Et si, par surcroît de bonheur, d’autres réparations, non moins longtemps attendues, se réalisaient ?… Voici que l’on songe à rééditer, avec le même souci d’authenticité, d’intégrité, d’exactitude, Bourdaloue et Malebranche[1]. On poursuit la publication des Mémoires de Richelieu et de ses Lettres. On pense à rassembler celles de Louis XIV. Mais comme les autres classiques les plus éminents ont déjà paru, et que les auteurs du second ordre, souvent plus piquants, avaient depuis longtemps bénéficié de la curiosité des fureteurs[2], finirons-nous donc, en ce XXe siècle, par « avoir » tout notre XVIIe ?

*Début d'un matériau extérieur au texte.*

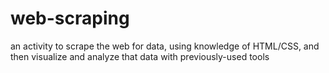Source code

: # web-scraping
an activity to scrape the web for data, using knowledge of HTML/CSS, and then visualize and analyze that data with previously-used tools
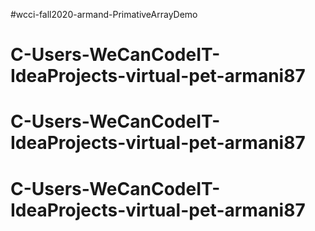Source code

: #wcci-fall2020-armand-PrimativeArrayDemo
# C-Users-WeCanCodeIT-IdeaProjects-virtual-pet-armani87
# C-Users-WeCanCodeIT-IdeaProjects-virtual-pet-armani87
# C-Users-WeCanCodeIT-IdeaProjects-virtual-pet-armani87
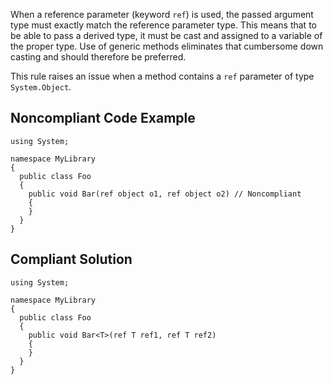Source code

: 
When a reference parameter (keyword `ref`) is used, the passed argument type must exactly match the reference parameter type. This means that to be able to pass a derived type, it must be cast and assigned to a variable of the proper type. Use of generic methods eliminates that cumbersome down casting and should therefore be preferred.

This rule raises an issue when a method contains a `ref` parameter of type `System.Object`.

## Noncompliant Code Example


    using System;
    
    namespace MyLibrary
    {
      public class Foo
      {
        public void Bar(ref object o1, ref object o2) // Noncompliant
        {
        }
      }
    }


## Compliant Solution


    using System;
    
    namespace MyLibrary
    {
      public class Foo
      {
        public void Bar<T>(ref T ref1, ref T ref2)
        {
        }
      }
    }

Ce ne sera pas trop tôt sans doute. Il ne faudrait pas que cela fût trop tard.

Ce n’est pas seulement pour la « gloire, » — quoique la conservation de la gloire littéraire d’une nation ne soit jamais une vanité ; — il y va encore, osons le dire, de plus vitaux intérêts. Dans l’énorme lutte présente, les attentifs ont mieux pu voir le prix de notre passé intellectuel, et ses bienfaits. Ce passé nous a valu ou des fidélités, ou des retours plus honorables encore. Or, les étrangers, qui parfois en connaissent, souvent en estiment mieux que nous les trésors, ne désirent que d’en connaître davantage, et ils s’étonnent un peu de notre insouciance à les répandre largement dans le commerce intellectuel du monde.

À nos érudits, par leurs publications savantes, de répondre à ce regret… Et à nous, biographes, critiques, historiens, aidés et assurés par des préparations documentaires dont l’absence ou l’insuffisance a si souvent paralysé ou stérilisé nos conjectures, à nous de travailler avec le propos délibéré, non pas sans doute de fixer ne varietur et sans appel, mais du moins d’établir aussi solidement que possible, soit la biographie

  1. Bourdaloue, par l’abbé Griselle, sous les auspices de l’Académie française, — Malebranche, par D. Roustan, professeur au lycée Louis-le-Grand, sous les auspices de l’Académie des Sciences morales et politiques.
  2. On peut voir la liste de ces collections aux pages 30-52 du Manuel bibliographique de la Littérature française de G. Lanson. Signalons spécialement celles du Cabinet du Bibliophile, de la Librairie des Bibliophiles, de la Société des textes français modernes, de la Société de l’Histoire de France.